#### Aim of the task
If a line in the listing below has the string "divisible", copy it out.

++++ Extracted records

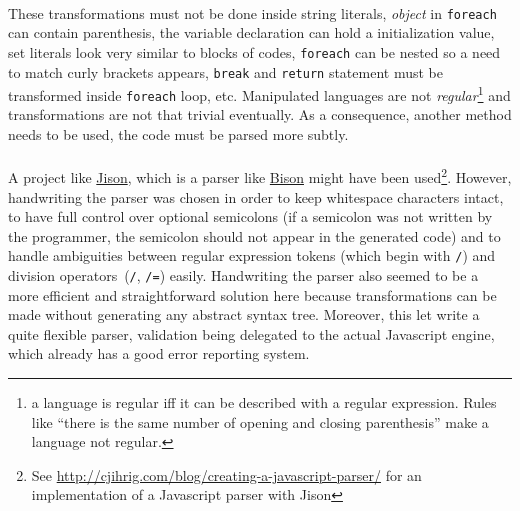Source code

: \documentclass{article}
\begin{document}
\begin{sloppypar}
\paragraph{}
These transformations must not be done inside string literals, {\itshape object} in \lstinline!foreach! can contain parenthesis, the variable declaration can hold a initialization value, set literals look very similar to blocks of codes, \lstinline!foreach! can be nested so a need to match curly brackets appears, \lstinline!break! and \lstinline!return! statement must be transformed inside \lstinline!foreach! loop, etc. Manipulated languages are not {\itshape regular}\footnote{a language is regular iff it can be described with a regular expression. Rules like “there is the same number of opening and closing parenthesis” make a language not regular.} and transformations are not that trivial eventually. As a consequence, another method needs to be used, the code must be parsed more subtly.

\paragraph{}
A project like \href{http://zaach.github.io/jison/}{Jison}, which is a parser like \href{http://www.gnu.org/software/bison/}{Bison} might have been used\footnote{See \href{http://cjihrig.com/blog/creating-a-javascript-parser/}{http://cjihrig.com/blog/creating-a-javascript-parser/} for an implementation of a Javascript parser with Jison}. However, handwriting the parser was chosen in order to keep whitespace characters intact, to have full control over optional semicolons (if a semicolon was not written by the programmer, the semicolon should not appear in the generated code) and to handle ambiguities between regular expression tokens (which begin with \lstinline!/!) and division operators (\lstinline!/!, \lstinline!/=!) easily. Handwriting the parser also seemed to be a more efficient and straightforward solution here because transformations can be made without generating any abstract syntax tree. Moreover, this let write a quite flexible parser, validation being delegated to the actual Javascript engine, which already has a good error reporting system.

\end{sloppypar}
\end{document}
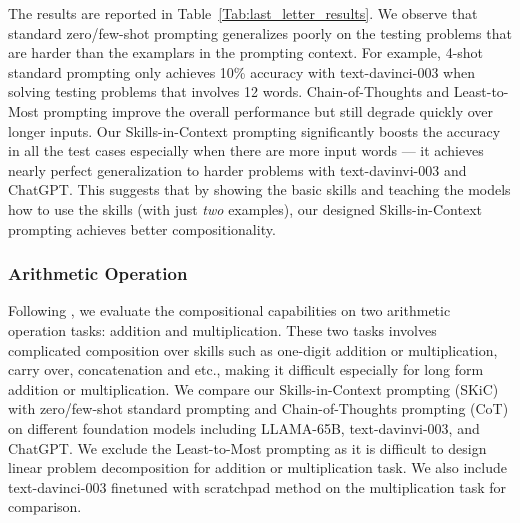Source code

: The results are reported in Table~\ref{Tab:last_letter_results}. We observe that standard zero/few-shot prompting generalizes poorly on the testing problems that are harder than the examplars in the prompting context. For example, 4-shot standard prompting only achieves 10\% accuracy with text-davinci-003 when solving testing problems that involves 12 words. Chain-of-Thoughts and Least-to-Most prompting improve the overall performance but still degrade quickly over longer inputs. Our Skills-in-Context prompting  significantly boosts the accuracy in all the test cases especially when there are more input words --- it achieves nearly perfect generalization to harder problems with text-davinvi-003 and ChatGPT. This suggests that by showing the basic skills and teaching the models how to use the skills (with just \emph{two} examples), our designed Skills-in-Context prompting achieves better compositionality.



\subsubsection{Arithmetic Operation}
Following \citeauthor{dziri2023faith}, we evaluate the compositional capabilities on two arithmetic operation tasks: addition and multiplication. These two tasks involves complicated composition over skills such as one-digit addition or multiplication, carry over, concatenation and etc.\citep{dziri2023faith}, making it difficult especially for long form addition or multiplication. We compare our Skills-in-Context prompting (SKiC) with zero/few-shot standard prompting \citep{brown2020language} and Chain-of-Thoughts prompting (CoT) \citep{wei2022chain} on different foundation models including LLAMA-65B, text-davinvi-003, and ChatGPT. We exclude the Least-to-Most prompting \citep{zhou2022least} as it is difficult to design linear problem decomposition for addition or multiplication task. We also include text-davinci-003 finetuned with scratchpad method \citep{nye2021show,dziri2023faith} on the multiplication task for comparison.


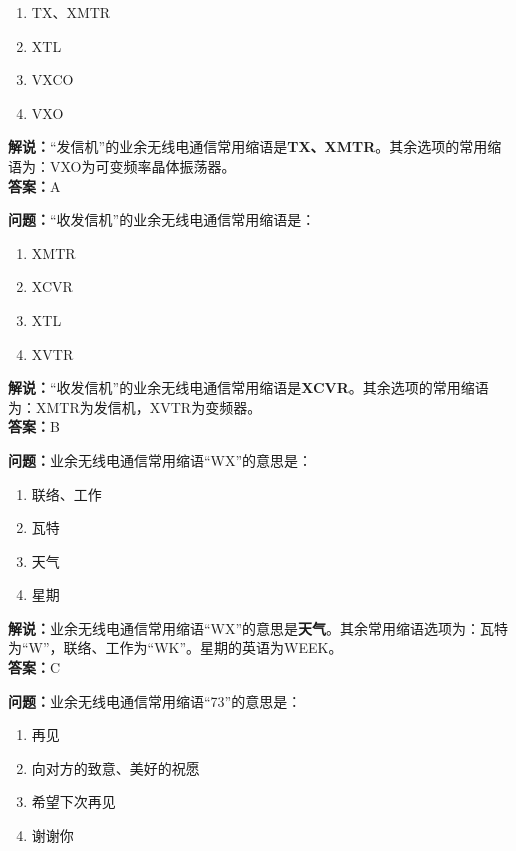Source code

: \documentclass{ctexbook}
\begin{document}
\begin{enumerate}[label=\Alph*), leftmargin=3em]
	\item TX、XMTR
	\item XTL
	\item VXCO
	\item VXO
\end{enumerate}

\noindent\textbf{解说：}“发信机”的业余无线电通信常用缩语是\textbf{TX、XMTR}。其余选项的常用缩语为：VXO为可变频率晶体振荡器。\\\noindent\textbf{答案：}A


\bigskip


\noindent\textbf{问题：}“收发信机”的业余无线电通信常用缩语是：

\begin{enumerate}[label=\Alph*), leftmargin=3em]
	\item XMTR
	\item XCVR
	\item XTL
	\item XVTR
\end{enumerate}

\noindent\textbf{解说：}“收发信机”的业余无线电通信常用缩语是\textbf{XCVR}。其余选项的常用缩语为：XMTR为发信机，XVTR为变频器。\\\noindent\textbf{答案：}B


\bigskip


\noindent\textbf{问题：}业余无线电通信常用缩语“WX”的意思是：

\begin{enumerate}[label=\Alph*), leftmargin=3em]
	\item 联络、工作
	\item 瓦特
	\item 天气
	\item 星期
\end{enumerate}

\noindent\textbf{解说：}业余无线电通信常用缩语“WX”的意思是\textbf{天气}。其余常用缩语选项为：瓦特为“W”，联络、工作为“WK”。星期的英语为WEEK。\\\noindent\textbf{答案：}C


\bigskip


\noindent\textbf{问题：}业余无线电通信常用缩语“73”的意思是：

\begin{enumerate}[label=\Alph*), leftmargin=3em]
	\item 再见
	\item 向对方的致意、美好的祝愿
	\item 希望下次再见
	\item 谢谢你
\end{enumerate}
\end{document}
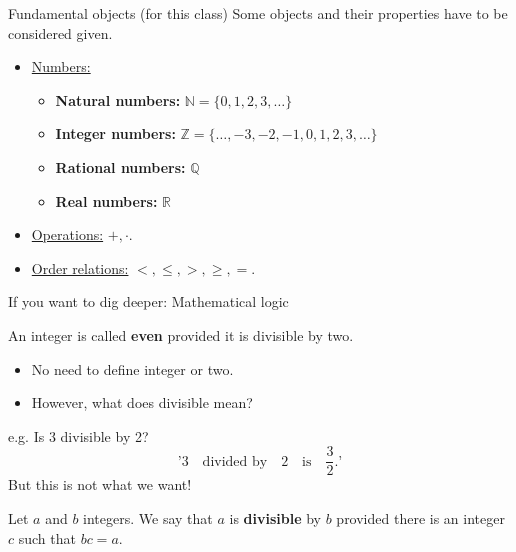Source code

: \documentclass{beamer}
\begin{document}
\begin{frame}{Fundamental objects (for this class)}
Some objects and their properties have to be considered given. 
\begin{itemize}
\item \underline{Numbers:}
\begin{itemize}
\item \textbf{Natural numbers:} $\mathbb{N}=\{0,1,2,3,\dots\}$
\item \textbf{Integer numbers:} $\mathbb{Z}=\{\dots, -3,-2,-1,0,1,2,3,\dots\}$
\item \textbf{Rational numbers:} $\mathbb{Q}$
\item \textbf{Real numbers:} $\mathbb{R}$
\end{itemize}
\item \underline{Operations:} $+,\cdot$.
\item \underline{Order relations:} $<,\leq,>,\geq,=$.
\end{itemize}

\vspace{1cm}
If you want to dig deeper: \alert{Mathematical logic}
\end{frame}

\begin{frame}
\begin{definition}
An integer is called \textbf{even} provided it is divisible by two.
\end{definition}\pause

\begin{itemize}
\item No need to define integer or two.
\item However, what does divisible mean?
\end{itemize}
e.g. Is $3$ divisible by 2?
\[
\textrm{'$3$ ~~divided by~~ $2$~~ is~~ $\frac{3}{2}$.'}
\]
But this is not what we want!

\begin{definition}
Let $a$ and $b$ integers. We say that $a$ is \textbf{divisible} by $b$ provided there is an integer $c$ such that $bc=a$. 
\end{definition}
\end{frame}
\end{document}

++++++++

#### Response box
An integer is called \textbf{even} provided it is divisible by two.
\item However, what does divisible mean?
e.g. Is $3$ divisible by 2?
Let $a$ and $b$ integers. We say that $a$ is \textbf{divisible} by $b$ provided there is an integer $c$ such that $bc=a$. 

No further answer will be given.